**Task description**
Take the lines below between the one holding "The Z80 implementation" and the one holding "is a small amount", inclusive, and copy them exactly. Add nothing.

**Entries provided**

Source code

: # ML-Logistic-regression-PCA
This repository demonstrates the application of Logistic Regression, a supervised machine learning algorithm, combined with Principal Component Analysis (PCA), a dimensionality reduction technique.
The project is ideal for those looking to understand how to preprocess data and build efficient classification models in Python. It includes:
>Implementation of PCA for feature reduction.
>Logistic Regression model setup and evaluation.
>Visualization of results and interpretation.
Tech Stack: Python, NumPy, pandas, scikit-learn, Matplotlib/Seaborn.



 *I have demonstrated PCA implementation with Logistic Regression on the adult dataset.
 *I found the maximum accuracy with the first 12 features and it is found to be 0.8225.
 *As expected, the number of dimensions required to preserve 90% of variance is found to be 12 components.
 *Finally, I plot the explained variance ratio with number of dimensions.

...

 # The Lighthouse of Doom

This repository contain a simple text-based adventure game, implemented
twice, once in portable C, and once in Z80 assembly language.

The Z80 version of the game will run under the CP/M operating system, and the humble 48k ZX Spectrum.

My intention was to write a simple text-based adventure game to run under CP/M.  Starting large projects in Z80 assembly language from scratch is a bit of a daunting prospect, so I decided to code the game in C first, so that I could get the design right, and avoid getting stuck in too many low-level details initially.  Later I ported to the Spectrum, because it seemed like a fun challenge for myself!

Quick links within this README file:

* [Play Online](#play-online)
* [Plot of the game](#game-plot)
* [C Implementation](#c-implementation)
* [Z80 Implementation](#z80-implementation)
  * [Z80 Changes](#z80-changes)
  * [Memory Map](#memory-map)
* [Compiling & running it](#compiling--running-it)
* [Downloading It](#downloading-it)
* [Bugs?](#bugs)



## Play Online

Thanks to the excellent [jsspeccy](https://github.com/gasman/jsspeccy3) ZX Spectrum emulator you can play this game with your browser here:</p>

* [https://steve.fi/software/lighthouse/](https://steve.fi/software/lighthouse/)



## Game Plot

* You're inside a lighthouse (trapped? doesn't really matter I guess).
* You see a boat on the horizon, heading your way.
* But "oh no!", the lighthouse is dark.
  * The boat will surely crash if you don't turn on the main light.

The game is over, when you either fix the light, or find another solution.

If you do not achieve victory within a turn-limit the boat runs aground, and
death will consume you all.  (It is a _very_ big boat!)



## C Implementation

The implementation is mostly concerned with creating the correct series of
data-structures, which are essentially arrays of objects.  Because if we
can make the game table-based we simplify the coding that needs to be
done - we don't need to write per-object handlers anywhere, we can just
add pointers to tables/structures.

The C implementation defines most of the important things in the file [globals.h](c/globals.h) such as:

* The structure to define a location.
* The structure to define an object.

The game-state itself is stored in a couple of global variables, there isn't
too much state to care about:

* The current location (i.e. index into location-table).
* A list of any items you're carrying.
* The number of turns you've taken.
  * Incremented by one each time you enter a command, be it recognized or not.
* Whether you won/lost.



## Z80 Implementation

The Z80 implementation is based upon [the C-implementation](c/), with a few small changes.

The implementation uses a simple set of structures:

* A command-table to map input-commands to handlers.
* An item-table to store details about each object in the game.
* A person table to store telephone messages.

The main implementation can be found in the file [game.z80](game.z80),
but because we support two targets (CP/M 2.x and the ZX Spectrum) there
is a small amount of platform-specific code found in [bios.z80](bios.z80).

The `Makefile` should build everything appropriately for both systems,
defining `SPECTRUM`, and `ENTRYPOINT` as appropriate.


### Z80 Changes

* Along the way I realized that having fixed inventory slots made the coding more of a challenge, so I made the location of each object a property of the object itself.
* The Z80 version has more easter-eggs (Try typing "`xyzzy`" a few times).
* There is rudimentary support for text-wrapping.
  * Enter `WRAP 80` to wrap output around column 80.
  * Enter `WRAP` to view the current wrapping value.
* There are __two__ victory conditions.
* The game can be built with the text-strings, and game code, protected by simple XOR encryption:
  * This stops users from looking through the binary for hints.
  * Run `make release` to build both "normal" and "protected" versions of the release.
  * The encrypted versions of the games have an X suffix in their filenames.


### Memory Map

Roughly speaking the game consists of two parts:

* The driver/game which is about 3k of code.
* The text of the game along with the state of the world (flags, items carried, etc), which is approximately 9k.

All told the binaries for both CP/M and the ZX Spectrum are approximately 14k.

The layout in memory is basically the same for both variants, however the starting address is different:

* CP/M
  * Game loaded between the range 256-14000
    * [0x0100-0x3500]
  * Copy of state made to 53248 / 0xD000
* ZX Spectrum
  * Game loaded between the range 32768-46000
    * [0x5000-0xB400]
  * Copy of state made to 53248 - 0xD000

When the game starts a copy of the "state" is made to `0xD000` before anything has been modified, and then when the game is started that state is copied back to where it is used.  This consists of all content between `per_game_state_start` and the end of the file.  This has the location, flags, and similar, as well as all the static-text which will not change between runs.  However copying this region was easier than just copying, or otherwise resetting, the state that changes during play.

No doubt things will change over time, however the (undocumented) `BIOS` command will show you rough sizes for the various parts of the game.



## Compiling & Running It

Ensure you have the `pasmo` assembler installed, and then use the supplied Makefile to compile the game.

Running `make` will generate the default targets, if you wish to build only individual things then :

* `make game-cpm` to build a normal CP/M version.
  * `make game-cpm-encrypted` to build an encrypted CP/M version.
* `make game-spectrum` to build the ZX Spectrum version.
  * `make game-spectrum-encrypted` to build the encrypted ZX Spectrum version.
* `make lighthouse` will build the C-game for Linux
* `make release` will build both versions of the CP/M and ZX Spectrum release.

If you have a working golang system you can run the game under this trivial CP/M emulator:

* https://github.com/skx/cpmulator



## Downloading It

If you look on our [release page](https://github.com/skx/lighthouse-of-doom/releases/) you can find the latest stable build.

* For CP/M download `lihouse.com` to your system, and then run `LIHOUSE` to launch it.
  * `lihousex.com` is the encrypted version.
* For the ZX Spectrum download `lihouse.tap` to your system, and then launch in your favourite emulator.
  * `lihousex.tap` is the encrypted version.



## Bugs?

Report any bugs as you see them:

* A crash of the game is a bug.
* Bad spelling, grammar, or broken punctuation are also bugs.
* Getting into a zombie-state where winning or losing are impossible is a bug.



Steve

**Solution for this problem**
The Z80 implementation is based upon [the C-implementation](c/), with a few small changes.

The implementation uses a simple set of structures:

* A command-table to map input-commands to handlers.
* An item-table to store details about each object in the game.
* A person table to store telephone messages.

The main implementation can be found in the file [game.z80](game.z80),
but because we support two targets (CP/M 2.x and the ZX Spectrum) there
is a small amount of platform-specific code found in [bios.z80](bios.z80).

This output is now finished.